→ TASK DIRECTIONS:
In the entries below, find the line with "replacement, where items" and the line with "Provides a non-redundant"; give again those lines and every line between them, exactly.

(EXERCISE INPUTS Opens)

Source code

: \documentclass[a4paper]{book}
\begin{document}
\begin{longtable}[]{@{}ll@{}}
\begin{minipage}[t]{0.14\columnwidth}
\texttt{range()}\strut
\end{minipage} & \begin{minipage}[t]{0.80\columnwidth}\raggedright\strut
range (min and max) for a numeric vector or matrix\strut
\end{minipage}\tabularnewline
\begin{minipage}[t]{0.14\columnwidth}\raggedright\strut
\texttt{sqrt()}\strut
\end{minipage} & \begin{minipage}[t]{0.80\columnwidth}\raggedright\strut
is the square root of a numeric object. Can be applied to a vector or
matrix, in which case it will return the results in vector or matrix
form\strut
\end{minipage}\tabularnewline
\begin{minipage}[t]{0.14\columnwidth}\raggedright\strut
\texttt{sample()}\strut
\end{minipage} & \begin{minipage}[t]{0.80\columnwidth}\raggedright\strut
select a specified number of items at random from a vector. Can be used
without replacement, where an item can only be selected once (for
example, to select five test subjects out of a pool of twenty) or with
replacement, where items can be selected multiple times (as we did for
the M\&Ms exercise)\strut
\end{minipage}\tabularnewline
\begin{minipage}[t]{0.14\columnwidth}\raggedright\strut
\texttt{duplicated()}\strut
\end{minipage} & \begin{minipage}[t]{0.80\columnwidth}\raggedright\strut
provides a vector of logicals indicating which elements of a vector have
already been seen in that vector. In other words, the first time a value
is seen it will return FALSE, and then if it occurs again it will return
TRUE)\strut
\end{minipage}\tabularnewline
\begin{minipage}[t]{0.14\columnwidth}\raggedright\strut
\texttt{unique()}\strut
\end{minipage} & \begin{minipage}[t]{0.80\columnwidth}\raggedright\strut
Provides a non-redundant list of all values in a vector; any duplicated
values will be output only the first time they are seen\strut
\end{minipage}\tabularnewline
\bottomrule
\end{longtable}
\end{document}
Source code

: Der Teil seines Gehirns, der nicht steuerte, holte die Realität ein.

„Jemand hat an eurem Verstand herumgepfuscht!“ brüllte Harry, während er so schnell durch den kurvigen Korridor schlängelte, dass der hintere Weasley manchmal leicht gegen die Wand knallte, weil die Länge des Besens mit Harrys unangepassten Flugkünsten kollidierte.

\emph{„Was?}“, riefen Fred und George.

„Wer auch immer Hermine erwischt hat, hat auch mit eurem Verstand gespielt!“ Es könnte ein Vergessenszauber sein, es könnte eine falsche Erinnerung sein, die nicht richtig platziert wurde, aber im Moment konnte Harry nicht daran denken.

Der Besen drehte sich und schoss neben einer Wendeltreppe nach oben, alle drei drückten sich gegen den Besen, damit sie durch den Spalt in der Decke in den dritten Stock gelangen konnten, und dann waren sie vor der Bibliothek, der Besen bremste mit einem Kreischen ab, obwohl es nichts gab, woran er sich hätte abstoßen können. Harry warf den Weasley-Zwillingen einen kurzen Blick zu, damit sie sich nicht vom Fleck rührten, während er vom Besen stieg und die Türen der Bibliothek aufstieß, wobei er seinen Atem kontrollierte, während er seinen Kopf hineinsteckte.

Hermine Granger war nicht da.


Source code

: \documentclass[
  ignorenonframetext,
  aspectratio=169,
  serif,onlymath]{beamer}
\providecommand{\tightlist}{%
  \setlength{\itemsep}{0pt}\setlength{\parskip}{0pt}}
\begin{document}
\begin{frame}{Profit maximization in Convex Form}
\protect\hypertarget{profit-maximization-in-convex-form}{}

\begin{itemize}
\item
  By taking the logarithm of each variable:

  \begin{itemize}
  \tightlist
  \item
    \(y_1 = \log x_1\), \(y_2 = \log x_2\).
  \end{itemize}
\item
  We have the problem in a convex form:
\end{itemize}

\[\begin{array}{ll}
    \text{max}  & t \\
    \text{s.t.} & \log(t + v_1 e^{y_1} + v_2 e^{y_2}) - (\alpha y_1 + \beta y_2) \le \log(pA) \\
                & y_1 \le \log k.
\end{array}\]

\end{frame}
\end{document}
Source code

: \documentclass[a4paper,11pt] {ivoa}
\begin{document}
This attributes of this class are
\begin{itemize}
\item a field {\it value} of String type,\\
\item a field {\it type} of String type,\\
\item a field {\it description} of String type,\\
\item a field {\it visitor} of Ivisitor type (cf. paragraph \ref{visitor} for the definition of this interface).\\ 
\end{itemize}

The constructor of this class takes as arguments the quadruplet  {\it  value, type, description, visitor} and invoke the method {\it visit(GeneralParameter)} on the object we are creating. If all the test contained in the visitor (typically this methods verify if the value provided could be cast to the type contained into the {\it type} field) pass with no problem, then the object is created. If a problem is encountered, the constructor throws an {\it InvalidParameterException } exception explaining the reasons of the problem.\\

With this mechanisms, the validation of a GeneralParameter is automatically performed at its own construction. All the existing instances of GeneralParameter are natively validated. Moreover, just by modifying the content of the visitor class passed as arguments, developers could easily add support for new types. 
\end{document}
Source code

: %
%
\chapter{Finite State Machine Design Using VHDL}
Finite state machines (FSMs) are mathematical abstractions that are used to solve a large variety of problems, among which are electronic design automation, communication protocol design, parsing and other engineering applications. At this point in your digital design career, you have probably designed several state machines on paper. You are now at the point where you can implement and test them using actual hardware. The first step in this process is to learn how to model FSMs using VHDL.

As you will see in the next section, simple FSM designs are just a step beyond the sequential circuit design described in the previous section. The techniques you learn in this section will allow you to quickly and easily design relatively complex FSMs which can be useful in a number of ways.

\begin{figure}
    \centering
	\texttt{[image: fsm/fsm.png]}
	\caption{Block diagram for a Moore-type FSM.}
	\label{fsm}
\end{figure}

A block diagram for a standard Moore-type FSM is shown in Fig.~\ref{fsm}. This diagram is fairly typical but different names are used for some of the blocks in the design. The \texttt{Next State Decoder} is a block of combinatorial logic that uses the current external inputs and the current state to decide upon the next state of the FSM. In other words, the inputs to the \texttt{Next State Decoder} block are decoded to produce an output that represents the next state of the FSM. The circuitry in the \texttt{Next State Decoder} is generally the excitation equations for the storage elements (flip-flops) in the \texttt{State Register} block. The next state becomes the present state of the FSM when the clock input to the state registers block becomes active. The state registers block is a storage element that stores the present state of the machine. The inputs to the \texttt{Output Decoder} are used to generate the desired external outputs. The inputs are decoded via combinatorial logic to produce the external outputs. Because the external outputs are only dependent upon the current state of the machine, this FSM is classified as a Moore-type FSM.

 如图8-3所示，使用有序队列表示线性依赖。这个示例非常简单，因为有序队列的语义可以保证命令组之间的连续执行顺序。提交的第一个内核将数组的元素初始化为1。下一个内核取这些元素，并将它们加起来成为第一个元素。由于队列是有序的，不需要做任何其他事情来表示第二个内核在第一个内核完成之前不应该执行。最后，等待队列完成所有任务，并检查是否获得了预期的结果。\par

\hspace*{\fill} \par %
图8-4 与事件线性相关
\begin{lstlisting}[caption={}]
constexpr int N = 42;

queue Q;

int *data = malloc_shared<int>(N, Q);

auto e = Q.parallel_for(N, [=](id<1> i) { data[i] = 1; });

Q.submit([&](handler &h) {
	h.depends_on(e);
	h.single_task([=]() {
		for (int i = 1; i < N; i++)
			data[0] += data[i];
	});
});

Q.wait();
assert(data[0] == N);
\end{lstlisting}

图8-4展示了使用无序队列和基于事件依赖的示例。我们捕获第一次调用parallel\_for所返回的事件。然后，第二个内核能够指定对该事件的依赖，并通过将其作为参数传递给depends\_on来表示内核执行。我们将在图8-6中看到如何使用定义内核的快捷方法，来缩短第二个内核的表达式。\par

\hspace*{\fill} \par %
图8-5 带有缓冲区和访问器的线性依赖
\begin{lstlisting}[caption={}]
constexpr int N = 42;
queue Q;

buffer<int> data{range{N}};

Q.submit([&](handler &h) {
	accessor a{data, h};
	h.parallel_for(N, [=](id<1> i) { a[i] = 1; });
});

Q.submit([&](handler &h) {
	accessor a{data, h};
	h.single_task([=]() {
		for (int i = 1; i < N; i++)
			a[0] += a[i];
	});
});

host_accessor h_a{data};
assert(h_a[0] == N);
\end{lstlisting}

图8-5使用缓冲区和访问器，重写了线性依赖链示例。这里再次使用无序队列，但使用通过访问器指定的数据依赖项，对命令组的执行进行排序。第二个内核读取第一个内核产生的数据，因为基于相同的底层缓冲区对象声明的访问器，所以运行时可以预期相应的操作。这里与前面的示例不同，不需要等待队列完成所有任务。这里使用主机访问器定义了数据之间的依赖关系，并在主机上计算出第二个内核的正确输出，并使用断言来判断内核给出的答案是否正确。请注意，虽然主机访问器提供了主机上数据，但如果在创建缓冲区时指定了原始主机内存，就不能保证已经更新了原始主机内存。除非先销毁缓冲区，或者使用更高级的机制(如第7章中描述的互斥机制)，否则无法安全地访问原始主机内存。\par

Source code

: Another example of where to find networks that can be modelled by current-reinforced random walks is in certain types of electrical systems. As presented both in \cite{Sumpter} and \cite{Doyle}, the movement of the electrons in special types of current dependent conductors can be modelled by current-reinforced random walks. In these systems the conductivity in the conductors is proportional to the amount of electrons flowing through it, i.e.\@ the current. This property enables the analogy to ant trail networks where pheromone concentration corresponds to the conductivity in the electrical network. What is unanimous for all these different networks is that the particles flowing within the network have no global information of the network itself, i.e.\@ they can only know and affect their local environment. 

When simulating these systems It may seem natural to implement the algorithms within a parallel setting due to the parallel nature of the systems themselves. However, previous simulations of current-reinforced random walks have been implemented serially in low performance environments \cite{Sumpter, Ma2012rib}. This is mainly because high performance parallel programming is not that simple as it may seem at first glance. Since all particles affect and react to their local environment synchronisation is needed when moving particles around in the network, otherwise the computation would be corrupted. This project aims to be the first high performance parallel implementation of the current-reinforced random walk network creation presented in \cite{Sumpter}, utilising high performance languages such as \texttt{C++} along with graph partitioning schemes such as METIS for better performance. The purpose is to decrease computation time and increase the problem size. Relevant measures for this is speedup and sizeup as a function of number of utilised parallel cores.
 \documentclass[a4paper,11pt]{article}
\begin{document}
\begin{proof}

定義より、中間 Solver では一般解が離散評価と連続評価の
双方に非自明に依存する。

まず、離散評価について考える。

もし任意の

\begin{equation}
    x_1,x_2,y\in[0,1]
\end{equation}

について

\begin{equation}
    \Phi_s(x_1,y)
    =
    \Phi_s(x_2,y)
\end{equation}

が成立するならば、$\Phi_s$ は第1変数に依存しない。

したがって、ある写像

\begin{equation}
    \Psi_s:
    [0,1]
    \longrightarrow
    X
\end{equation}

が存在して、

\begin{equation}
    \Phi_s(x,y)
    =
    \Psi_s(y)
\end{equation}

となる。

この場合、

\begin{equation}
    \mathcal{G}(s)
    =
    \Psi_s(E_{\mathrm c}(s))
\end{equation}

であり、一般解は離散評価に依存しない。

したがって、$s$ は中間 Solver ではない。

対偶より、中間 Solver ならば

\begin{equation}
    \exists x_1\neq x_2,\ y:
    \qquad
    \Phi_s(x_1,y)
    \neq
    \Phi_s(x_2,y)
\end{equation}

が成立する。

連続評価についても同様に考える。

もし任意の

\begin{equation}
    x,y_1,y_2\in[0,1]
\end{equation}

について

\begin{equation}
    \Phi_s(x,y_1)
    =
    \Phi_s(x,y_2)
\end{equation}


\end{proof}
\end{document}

(EXERCISE INPUTS Closes)

→ SOLUTION:
replacement, where items can be selected multiple times (as we did for
the M\&Ms exercise)\strut
\end{minipage}\tabularnewline
\begin{minipage}[t]{0.14\columnwidth}\raggedright\strut
\texttt{duplicated()}\strut
\end{minipage} & \begin{minipage}[t]{0.80\columnwidth}\raggedright\strut
provides a vector of logicals indicating which elements of a vector have
already been seen in that vector. In other words, the first time a value
is seen it will return FALSE, and then if it occurs again it will return
TRUE)\strut
\end{minipage}\tabularnewline
\begin{minipage}[t]{0.14\columnwidth}\raggedright\strut
\texttt{unique()}\strut
\end{minipage} & \begin{minipage}[t]{0.80\columnwidth}\raggedright\strut
Provides a non-redundant list of all values in a vector; any duplicated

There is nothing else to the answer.